Now a developer has put his dreams on the ballot, with a proposal to build a deck above the existing Tenth Avenue Marine Terminal. He wants to make the space available for a convention center or even a football stadium on top. KPBS reporter Alison St John has more on whether this idea is technically feasible.
Ray Carpenter’s office is full of photographs of the projects his engineering firm has built around San Diego Bay.
Carpenter : I personally have been working on the bay since 1978.
One of the photos shows a forest of pillars being drilled into the ocean floor to support loading docks for the aircraft carriers on North Island. Carpenter says building a 40 foot high deck on pillars over the Tenth Avenue Marine Terminal would create an impossible work environment for the dock workers below.
Carpenter : These right here are relatively far apart, but you still couldn’t get a crane or a truck or a 150 ton load that is 100 feet long in through and maneuver it around, you couldn’t do it.
Carpenter’s firm, R.E. Staite Engineering, built the Convention Center and the Hilton Hotel right next to the Tenth Avenue Marine terminal. So he knows about commercial development. But standing on the edge of the docks at Tenth Avenue he argues against letting commercial development spread south into industrial territory.
Carpenter : What’s really important is the deep water. Deep water is a commodity that has far more value than the land, because there’s very few areas where you can bring a ship in alongside a flat area to unload the commodity.
The docks are also right next to a railway line.
Carpenter : There was more tonnage went through here up until the late '30s than Los Angeles.
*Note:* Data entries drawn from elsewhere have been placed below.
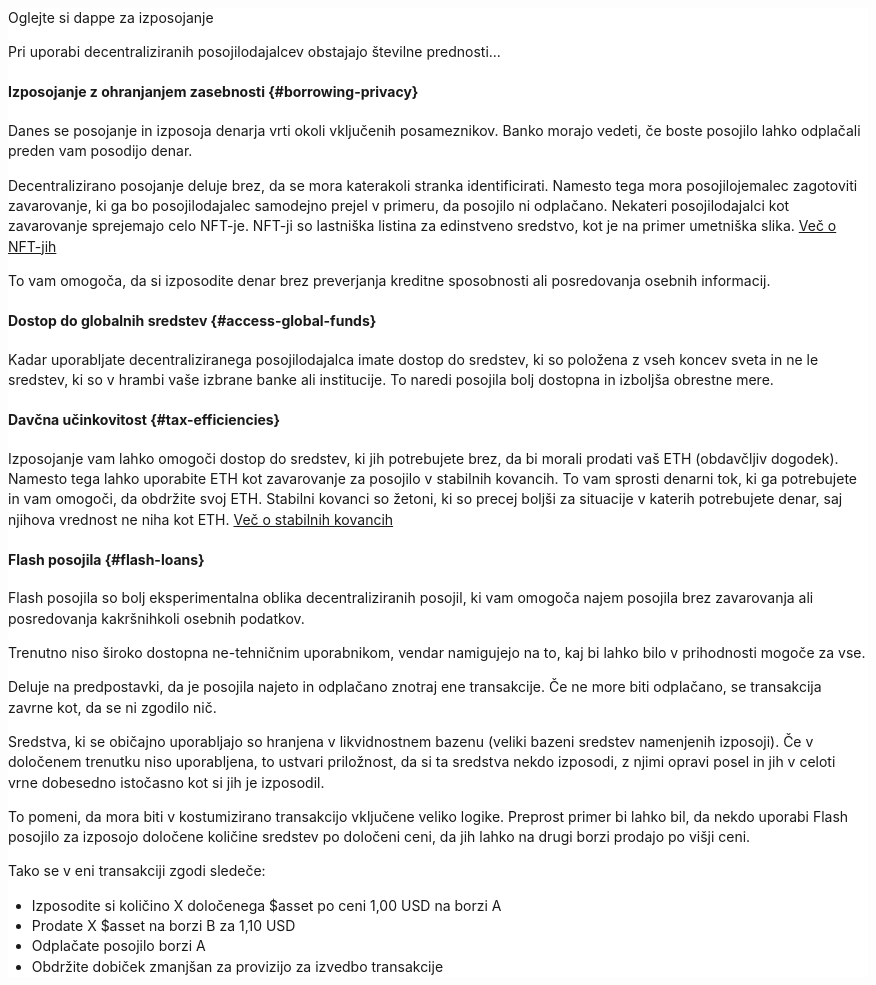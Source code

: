 <ButtonLink href="/dapps/?category=finance#explore">Oglejte si dappe za izposojanje</ButtonLink>

Pri uporabi decentraliziranih posojilodajalcev obstajajo številne prednosti...

#### Izposojanje z ohranjanjem zasebnosti {#borrowing-privacy}

Danes se posojanje in izposoja denarja vrti okoli vključenih posameznikov. Banko morajo vedeti, če boste posojilo lahko odplačali preden vam posodijo denar.

Decentralizirano posojanje deluje brez, da se mora katerakoli stranka identificirati. Namesto tega mora posojilojemalec zagotoviti zavarovanje, ki ga bo posojilodajalec samodejno prejel v primeru, da posojilo ni odplačano. Nekateri posojilodajalci kot zavarovanje sprejemajo celo NFT-je. NFT-ji so lastniška listina za edinstveno sredstvo, kot je na primer umetniška slika. [Več o NFT-jih](/nft/)

To vam omogoča, da si izposodite denar brez preverjanja kreditne sposobnosti ali posredovanja osebnih informacij.

#### Dostop do globalnih sredstev {#access-global-funds}

Kadar uporabljate decentraliziranega posojilodajalca imate dostop do sredstev, ki so položena z vseh koncev sveta in ne le sredstev, ki so v hrambi vaše izbrane banke ali institucije. To naredi posojila bolj dostopna in izboljša obrestne mere.

#### Davčna učinkovitost {#tax-efficiencies}

Izposojanje vam lahko omogoči dostop do sredstev, ki jih potrebujete brez, da bi morali prodati vaš ETH (obdavčljiv dogodek). Namesto tega lahko uporabite ETH kot zavarovanje za posojilo v stabilnih kovancih. To vam sprosti denarni tok, ki ga potrebujete in vam omogoči, da obdržite svoj ETH. Stabilni kovanci so žetoni, ki so precej boljši za situacije v katerih potrebujete denar, saj njihova vrednost ne niha kot ETH. [Več o stabilnih kovancih](#stablecoins)

#### Flash posojila {#flash-loans}

Flash posojila so bolj eksperimentalna oblika decentraliziranih posojil, ki vam omogoča najem posojila brez zavarovanja ali posredovanja kakršnihkoli osebnih podatkov.

Trenutno niso široko dostopna ne-tehničnim uporabnikom, vendar namigujejo na to, kaj bi lahko bilo v prihodnosti mogoče za vse.

Deluje na predpostavki, da je posojila najeto in odplačano znotraj ene transakcije. Če ne more biti odplačano, se transakcija zavrne kot, da se ni zgodilo nič.

Sredstva, ki se običajno uporabljajo so hranjena v likvidnostnem bazenu (veliki bazeni sredstev namenjenih izposoji). Če v določenem trenutku niso uporabljena, to ustvari priložnost, da si ta sredstva nekdo izposodi, z njimi opravi posel in jih v celoti vrne dobesedno istočasno kot si jih je izposodil.

To pomeni, da mora biti v kostumizirano transakcijo vključene veliko logike. Preprost primer bi lahko bil, da nekdo uporabi Flash posojilo za izposojo določene količine sredstev po določeni ceni, da jih lahko na drugi borzi prodajo po višji ceni.

Tako se v eni transakciji zgodi sledeče:

- Izposodite si količino X določenega $asset po ceni 1,00 USD na borzi A
- Prodate X $asset na borzi B za 1,10 USD
- Odplačate posojilo borzi A
- Obdržite dobiček zmanjšan za provizijo za izvedbo transakcije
But the docks have declined in importance, partly because San Diego is at the end of the railway line.
Frank Gallagher, the developer behind the initiative to double decker the docks, says Tenth Avenue imports a tiny fraction of the cargo unloaded at other west coast ports like Long Beach and Oakland.
Gallagher : And in my opinion it is in cardiac arrest, this needs a major overhaul to try and make this port more competitive.
Gallagher says he consulted with one of the largest engineering firms in the world, CH2MHILL, to ask them if the deck is technically feasible, and if it could be constructed in such a way as to improve the cargo operations ] below.
Gallagher : And the answer to that was unequivocally yes
However, CH2MHill has now disassociated itself from the project. The company says it did spend about a month last year drawing up conceptual plans for the developers, but it’s no longer linked to the Tenth Avenue project.
So we asked another engineer, Bob Englekirk , whose company built Horton Plaza and the Emerald Shapery building downtown, if he thinks you could build a 97 acre deck without compromising cargo operations beneath.
Englekirk : If you say it has to come down on 12 inch square columns at 400 feet un-centered, that’s obviously not doable, but yes, you can do this creatively.
Englekirk says his company might even be interested in taking the contract if the measure passes.
However he says it would be financially foolish to build the deck without knowing what was going to built on top of it, because designing the load bearing pillars effectively would be impossible.
Englekirk : You’re building something that is going to have a flexibility, or that you pay such a tremendous price for that, in the end, you can’t afford it. That is the worst direction to go.
Developer Frank Gallagher has said he’s just asking for permission to build the deck,
and future uses such as a stadium could be decided later.
Ray Carpenter of RE Staite engineering doesn’t believe you could ever overcome the cost of the foundation work to make the projects on top financially profitable. He fears Gallagher and his partners are using the initiative process to get voter approval for the development, and when it turns out the costs don’t pencil out to keep the docks below, they’ll argue that the people have spoken, and go ahead with the plans anyway.
Carpenter says the docks may not look pretty but they are economically essential.
Carpenter: They’re not as much romance as a hotel or a stadium or any of these other things, but it supports the regional needs of millions of people.
And unlike the engineers quoted in this story, developer Frank Gallagher cannot point to any project he’s accomplished elsewhere in the past, to prove his experience of pulling off a development of this magnitude or significance to the region.
Alison St John, KPBS News.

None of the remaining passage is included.